Low-lying coral reef islands are considered highly vulnerable to climate change, necessitating an improved understanding of when and why they form, and how the timing of formation varies within and among regions. Several testable models have been proposed that explain inter-regional variability as a function of sea-level history and, more recently, a reef platform size model has been proposed from the Maldives (central Indian Ocean) to explain intra-regional (intra-atoll) variability. Here we present chronostratigraphic data from Pipon Island, northern Great Barrier Reef (GBR), enabling us to test the applicability of existing regional island evolution models, and the platform size control hypothesis in a Pacific context. We show that reef platform infilling occurred rapidly (~4–5 mm yr−1) under a “bucket-fill” type scenario. Unusually, this infilling was dominated by terrigenous sedimentation, with platform filling and subsequent reef flat formation complete by ~5000 calibrated years BP (cal BP).

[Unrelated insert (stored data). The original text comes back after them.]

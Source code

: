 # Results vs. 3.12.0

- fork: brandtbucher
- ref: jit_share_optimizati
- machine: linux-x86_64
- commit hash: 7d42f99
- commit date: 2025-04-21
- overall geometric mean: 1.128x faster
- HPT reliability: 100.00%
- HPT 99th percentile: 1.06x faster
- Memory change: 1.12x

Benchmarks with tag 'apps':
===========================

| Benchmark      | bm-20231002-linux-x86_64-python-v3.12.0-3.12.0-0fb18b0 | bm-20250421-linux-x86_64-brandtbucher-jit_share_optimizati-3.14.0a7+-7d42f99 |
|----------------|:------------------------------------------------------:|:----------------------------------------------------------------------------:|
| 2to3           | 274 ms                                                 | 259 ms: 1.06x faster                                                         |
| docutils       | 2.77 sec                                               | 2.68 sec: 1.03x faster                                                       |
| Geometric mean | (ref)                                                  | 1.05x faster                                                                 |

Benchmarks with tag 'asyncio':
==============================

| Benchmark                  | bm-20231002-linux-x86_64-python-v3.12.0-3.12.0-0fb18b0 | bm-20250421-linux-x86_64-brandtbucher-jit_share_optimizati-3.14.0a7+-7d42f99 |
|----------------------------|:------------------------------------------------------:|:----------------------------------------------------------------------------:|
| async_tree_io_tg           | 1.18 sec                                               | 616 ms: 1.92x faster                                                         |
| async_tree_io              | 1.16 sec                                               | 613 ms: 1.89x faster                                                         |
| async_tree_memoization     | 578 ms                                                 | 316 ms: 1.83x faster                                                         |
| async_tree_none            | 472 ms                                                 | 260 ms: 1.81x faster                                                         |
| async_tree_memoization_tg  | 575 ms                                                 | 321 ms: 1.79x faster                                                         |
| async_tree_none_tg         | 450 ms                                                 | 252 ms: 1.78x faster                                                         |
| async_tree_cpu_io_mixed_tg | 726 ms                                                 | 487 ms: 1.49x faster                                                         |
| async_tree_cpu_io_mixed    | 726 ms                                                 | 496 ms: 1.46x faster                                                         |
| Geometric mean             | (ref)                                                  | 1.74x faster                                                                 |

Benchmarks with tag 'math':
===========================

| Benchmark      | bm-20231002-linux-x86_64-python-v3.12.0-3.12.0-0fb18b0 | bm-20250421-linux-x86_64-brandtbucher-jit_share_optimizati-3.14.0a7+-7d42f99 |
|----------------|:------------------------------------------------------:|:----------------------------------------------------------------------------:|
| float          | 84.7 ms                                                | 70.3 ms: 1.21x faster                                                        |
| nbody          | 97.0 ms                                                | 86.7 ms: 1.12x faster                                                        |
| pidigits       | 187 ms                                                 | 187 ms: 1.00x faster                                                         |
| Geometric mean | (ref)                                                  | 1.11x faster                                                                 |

Reef flat exposure as sea levels slowly fell post highstand facilitated a shift towards intertidal and subaerial-dominated sedimentation. Our data suggest, however, a lag of ~1500 yr before island initiation (at ~3200 cal BP), i.e. later than that reported from smaller and more evolutionarily mature reef platforms in the region. Our data thus support: (1) the hypothesis that platform size acts to influence the timing of platform filling and subsequent island development at intra-regional scales; and (2) the hypothesis that the low wooded islands of the northern GBR conform to a model of island formation above an elevated reef flat under falling sea levels.